● **Records for processing**
▬▬▬▬▬▬▬▬▬▬
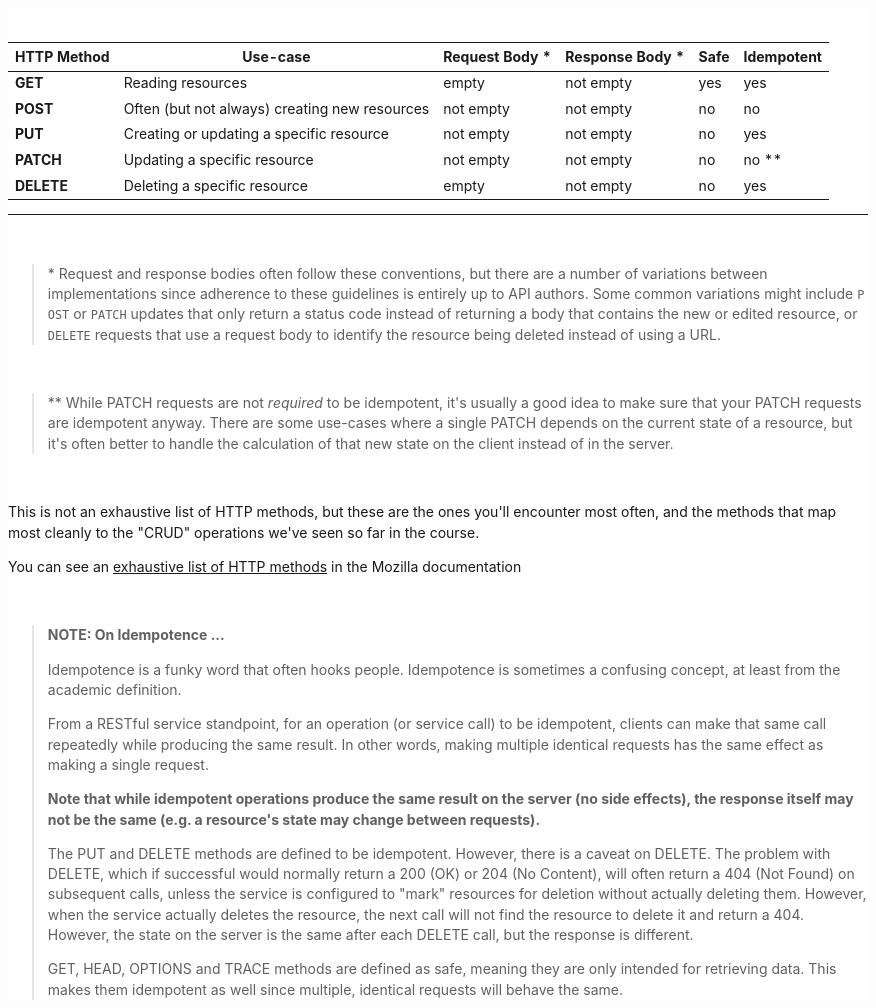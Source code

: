 <br>

| HTTP Method | Use-case                                      | Request Body \* | Response Body \* | Safe | Idempotent |
| ----------- | --------------------------------------------- | -------------- | --------------- | ---- | ---------- |
| **GET**     | Reading resources                             | empty          | not empty       | yes  | yes        |
| **POST**    | Often (but not always) creating new resources | not empty      | not empty       | no   | no         |
| **PUT**     | Creating or updating a specific resource      | not empty      | not empty       | no   | yes        |
| **PATCH**   | Updating a specific resource                  | not empty      | not empty       | no   | no \*\*     |
| **DELETE**  | Deleting a specific resource                  | empty          | not empty       | no   | yes        |

---

<br>

> \* Request and response bodies often follow these conventions, but there are a number of variations between implementations since adherence to these guidelines is entirely up to API authors. Some common variations might include `POST` or `PATCH` updates that only return a status code instead of returning a body that contains the new or edited resource, or `DELETE` requests that use a request body to identify the resource being deleted instead of using a URL.

<br>

> \*\* While PATCH requests are not _required_ to be idempotent, it's usually a good idea to make sure that your PATCH requests are idempotent anyway. There are some use-cases where a single PATCH depends on the current state of a resource, but it's often better to handle the calculation of that new state on the client instead of in the server.

<br>

This is not an exhaustive list of HTTP methods, but these are the ones you'll encounter most often, and the methods that map most cleanly to the "CRUD" operations we've seen so far in the course.

You can see an [exhaustive list of HTTP methods](https://developer.mozilla.org/en-US/docs/Web/HTTP/Methods) in the Mozilla documentation

<br>

> **NOTE: On Idempotence ...**
>
> Idempotence is a funky word that often hooks people. Idempotence is sometimes a confusing concept, at least from the academic definition.
>
> From a RESTful service standpoint, for an operation (or service call) to be idempotent, clients can make that same call repeatedly while producing the same result. In other words, making multiple identical requests has the same effect as making a single request.
>
> **Note that while idempotent operations produce the same result on the server (no side effects), the response itself may not be the same (e.g. a resource's state may change between requests).**
>
> The PUT and DELETE methods are defined to be idempotent. However, there is a caveat on DELETE. The problem with DELETE, which if successful would normally return a 200 (OK) or 204 (No Content), will often return a 404 (Not Found) on subsequent calls, unless the service is configured to "mark" resources for deletion without actually deleting them. However, when the service actually deletes the resource, the next call will not find the resource to delete it and return a 404. However, the state on the server is the same after each DELETE call, but the response is different.
>
> GET, HEAD, OPTIONS and TRACE methods are defined as safe, meaning they are only intended for retrieving data. This makes them idempotent as well since multiple, identical requests will behave the same.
▬▬▬▬▬▬▬▬▬▬
● **What you have to do**
Copy out all the entries exactly. Images stay out of the copy.

● **Exercise solution**
Source code

: <br>

| HTTP Method | Use-case                                      | Request Body \* | Response Body \* | Safe | Idempotent |
| ----------- | --------------------------------------------- | -------------- | --------------- | ---- | ---------- |
| **GET**     | Reading resources                             | empty          | not empty       | yes  | yes        |
| **POST**    | Often (but not always) creating new resources | not empty      | not empty       | no   | no         |
| **PUT**     | Creating or updating a specific resource      | not empty      | not empty       | no   | yes        |
| **PATCH**   | Updating a specific resource                  | not empty      | not empty       | no   | no \*\*     |
| **DELETE**  | Deleting a specific resource                  | empty          | not empty       | no   | yes        |

---

<br>

> \* Request and response bodies often follow these conventions, but there are a number of variations between implementations since adherence to these guidelines is entirely up to API authors. Some common variations might include `POST` or `PATCH` updates that only return a status code instead of returning a body that contains the new or edited resource, or `DELETE` requests that use a request body to identify the resource being deleted instead of using a URL.

<br>

> \*\* While PATCH requests are not _required_ to be idempotent, it's usually a good idea to make sure that your PATCH requests are idempotent anyway. There are some use-cases where a single PATCH depends on the current state of a resource, but it's often better to handle the calculation of that new state on the client instead of in the server.

<br>

This is not an exhaustive list of HTTP methods, but these are the ones you'll encounter most often, and the methods that map most cleanly to the "CRUD" operations we've seen so far in the course.

You can see an [exhaustive list of HTTP methods](https://developer.mozilla.org/en-US/docs/Web/HTTP/Methods) in the Mozilla documentation

<br>

> **NOTE: On Idempotence ...**
>
> Idempotence is a funky word that often hooks people. Idempotence is sometimes a confusing concept, at least from the academic definition.
>
> From a RESTful service standpoint, for an operation (or service call) to be idempotent, clients can make that same call repeatedly while producing the same result. In other words, making multiple identical requests has the same effect as making a single request.
>
> **Note that while idempotent operations produce the same result on the server (no side effects), the response itself may not be the same (e.g. a resource's state may change between requests).**
>
> The PUT and DELETE methods are defined to be idempotent. However, there is a caveat on DELETE. The problem with DELETE, which if successful would normally return a 200 (OK) or 204 (No Content), will often return a 404 (Not Found) on subsequent calls, unless the service is configured to "mark" resources for deletion without actually deleting them. However, when the service actually deletes the resource, the next call will not find the resource to delete it and return a 404. However, the state on the server is the same after each DELETE call, but the response is different.
>
> GET, HEAD, OPTIONS and TRACE methods are defined as safe, meaning they are only intended for retrieving data. This makes them idempotent as well since multiple, identical requests will behave the same.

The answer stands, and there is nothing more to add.